Continuing execution might be fine if the compiler optimizes the code but might fail if the compiler doesn't optimize the code. This can be an incredibly difficult bug to fix, and you will have to examine the assembly language generated for your source code to determine what has gone wrong in your application. The moral of this story is to be extremely careful when returning EXCEPTION_CONTINUE_EXECUTION from an exception filter.

In one situation, EXCEPTION_CONTINUE_EXECUTION is guaranteed to work every time, all the time: when you are committing storage sparsely to a reserved region. In Chapter 15, we discussed how to reserve a large address space and then commit storage sparsely to this address space. The VMAlloc sample application demonstrated this. A better way to have written the VMAlloc application would have been to use SEH to commit the storage as necessary instead of calling VirtualAlloc all the time.

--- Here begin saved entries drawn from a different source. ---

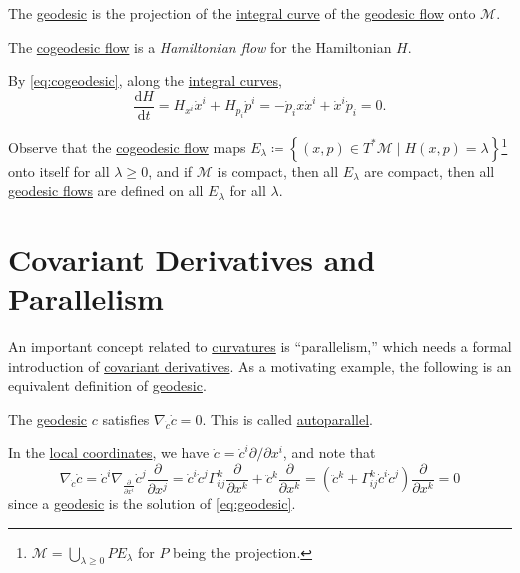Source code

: \begin{intuition}
	The \hyperref[def:geodesic]{geodesic} is the projection of the \hyperref[def:integral-curve]{integral curve} of the \hyperref[def:geodesic-flow]{geodesic flow} onto \(\mathcal{M} \).
\end{intuition}

\begin{note}
	The \hyperref[def:cogeodesic-flow]{cogeodesic flow} is a \emph{Hamiltonian flow} for the Hamiltonian \(H\).
\end{note}
\begin{explanation}
	By \autoref{eq:cogeodesic}, along the \hyperref[def:integral-curve]{integral curves},
	\[
		\frac{\mathrm{d}H}{\mathrm{d}t}
		= H_{x^i} \dot{x}^i + H_{p_i}\dot{p}^i
		= -\dot{p}_i x\dot{x}^i + \dot{x}^i \dot{p}_i = 0.
	\]
\end{explanation}

Observe that the \hyperref[def:cogeodesic-flow]{cogeodesic flow} maps \(E_\lambda \coloneqq \left\{ (x, p)\in T^{\ast} \mathcal{M} \mid H(x, p) = \lambda \right\}\)\footnote{\(\mathcal{M} = \bigcup_{\lambda \geq 0} P E_\lambda \) for \(P\) being the projection.} onto itself for all \(\lambda \geq 0\), and if \(\mathcal{M} \) is compact, then all \(E_\lambda \) are compact, then all \hyperref[def:geodesic-flow]{geodesic flows} are defined on all \(E_\lambda \) for all \(\lambda \).


\section{Covariant Derivatives and Parallelism}
An important concept related to \hyperref[def:Riemannian-curvature]{curvatures} is ``parallelism,'' which needs a formal introduction of \hyperref[def:covariant-derivative]{covariant derivatives}. As a motivating example, the following is an equivalent definition of \hyperref[def:geodesic]{geodesic}.

\begin{eg}[Autoparallel]
	The \hyperref[def:geodesic]{geodesic} \(c\) satisfies \(\nabla _{\dot{c} } \dot{c} = 0\). This is called \hyperref[def:autoparallel]{autoparallel}.
\end{eg}
\begin{explanation}
	In the \hyperref[def:coordinate-chart]{local coordinates}, we have \(\dot{c} = \dot{c}^i \partial / \partial x^i\), and note that
	\begin{equation}\label{eq:autoparallel-geodesic}
		\nabla _{\dot{c}}\dot{c}
		= \dot{c}^i \nabla _{\frac{\partial }{\partial x^i} } \dot{c}^j \frac{\partial }{\partial x^j}
		= \dot{c}^i \dot{c}^j \Gamma _{ij}^k \frac{\partial }{\partial x^k} + \ddot{c}^k \frac{\partial }{\partial x^k}
		= \left( \ddot{c}^k + \Gamma _{ij}^k \dot{c}^i \dot{c}^j \right) \frac{\partial }{\partial x^k}
		= 0
	\end{equation}
	since a \hyperref[def:geodesic]{geodesic} is the solution of \autoref{eq:geodesic}.
\end{explanation}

In Chapter 16, we talked about thread stacks. In particular, I showed you how the system reserved a 1-MB region of address space for the thread's stack and how the system automatically commits new storage to the stack as the thread needs it. To make this work, the system has internally set up an SEH frame. When your thread attempts to touch stack storage that doesn't exist, an exception is raised. The system's exception filter determines that the exception was due to an attempt to touch a stack's reserved address space. The exception filter then calls VirtualAlloc internally to commit more storage to your thread's stack and the filter returns EXCEPTION_CONTINUE_EXECUTION. At this point, the CPU instruction that attempted to touch the stack storage will now succeed and the thread continues running.

You can write some incredibly fast-performing and efficient applications when you combine virtual memory techniques with structured exception handling. The Spreadsheet sample application shown in the next chapter demonstrates how to efficiently implement the memory management portions of a spreadsheet application using SEH. This code is also designed to perform extremely fast.